I assume that is without tax, holiday, sick days, super, drycleaning, and every other benefit taken out.

And you guys claim Qantas management is full of **** and make up numbers.

As an A330 S/O starting in 2007 the base was $85000.
Another S/O I know on the 747 got close to $160 000 last year. So he made nearly $100 000 in allowances.

Yep, your pay is not excessive.

So, what's your beef? You're obviously out to prove something... How much tax do they pay up in CX? Took me 10 years to crack 160 @ QF, then the tax man robs me of a fair chunk of that to pay for baby bonus' and whatnot.
apples, oranges and all that.... :rolleyes:

ALAEA Fed Sec
7th Jun 2011, 23:51
The Engineers I know who work at CX have got sizeable yearly bonuses as well.

nitpicker330
7th Jun 2011, 23:52
Irrelevant.

I'm based and I get the same money as a QF A330 skipper and without any expat allownances AND I pay full tax.

I have a veery good mate of mine on the 744 with QF as a SO that pulled in 160k easily every year after only 5 or 6 years. A SO in CX would only ever dream of that including any expat allowances and reduced tax.

Anyway don't get me wrong, I wish you guys all the best with your fight against the rot of AJ. I hope you all get a pay rise because CX compare us to you guys......... We need a target too!!

slice
7th Jun 2011, 23:53
nitpicker 330 - they were not saying Cathay crew get paid far more than QF crew, just correcting the mindless drivel that The sh1t shovel was posting.

Metro man
8th Jun 2011, 00:22
Remember any Australian pay rates look good from outside due to the strong Aussie dollar which skews the picture a bit at the moment.

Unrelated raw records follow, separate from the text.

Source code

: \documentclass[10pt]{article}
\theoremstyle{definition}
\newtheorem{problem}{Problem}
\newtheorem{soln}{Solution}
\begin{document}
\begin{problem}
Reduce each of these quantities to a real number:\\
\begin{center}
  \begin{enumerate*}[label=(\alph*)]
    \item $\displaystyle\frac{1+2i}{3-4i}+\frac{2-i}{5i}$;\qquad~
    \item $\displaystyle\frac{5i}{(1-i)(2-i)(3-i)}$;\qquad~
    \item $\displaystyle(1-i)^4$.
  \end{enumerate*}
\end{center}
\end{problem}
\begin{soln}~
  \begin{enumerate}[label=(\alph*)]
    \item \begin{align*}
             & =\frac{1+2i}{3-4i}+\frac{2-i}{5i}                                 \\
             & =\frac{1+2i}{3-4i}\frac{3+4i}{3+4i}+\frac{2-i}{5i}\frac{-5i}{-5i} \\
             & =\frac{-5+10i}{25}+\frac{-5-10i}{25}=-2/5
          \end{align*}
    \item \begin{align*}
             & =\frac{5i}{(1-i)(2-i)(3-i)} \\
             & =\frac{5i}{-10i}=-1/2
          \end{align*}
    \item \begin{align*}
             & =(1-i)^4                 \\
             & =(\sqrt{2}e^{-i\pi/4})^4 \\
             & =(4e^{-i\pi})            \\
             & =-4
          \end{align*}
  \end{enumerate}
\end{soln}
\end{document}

The rest of us shouldn't complain about QF pay rates, would you rather be pushing for your own pay rise when QF have had a 15% increase or a 15% decrease ?:hmm:

aussiepilot
8th Jun 2011, 00:32
Since when do allowances and super get counted as salary?

Correct me if I'm wrong, but allowances are for meals and incidentals... as in when you can't cook in your own kitchen.

And super, it's a minimun of 9% if you work in Aus. I'm lucky enough to get a fair bit more than that, but it's not counted when I quote my pay per annum.

'holic
8th Jun 2011, 01:14
And now those greedy bastards have sick leave!!!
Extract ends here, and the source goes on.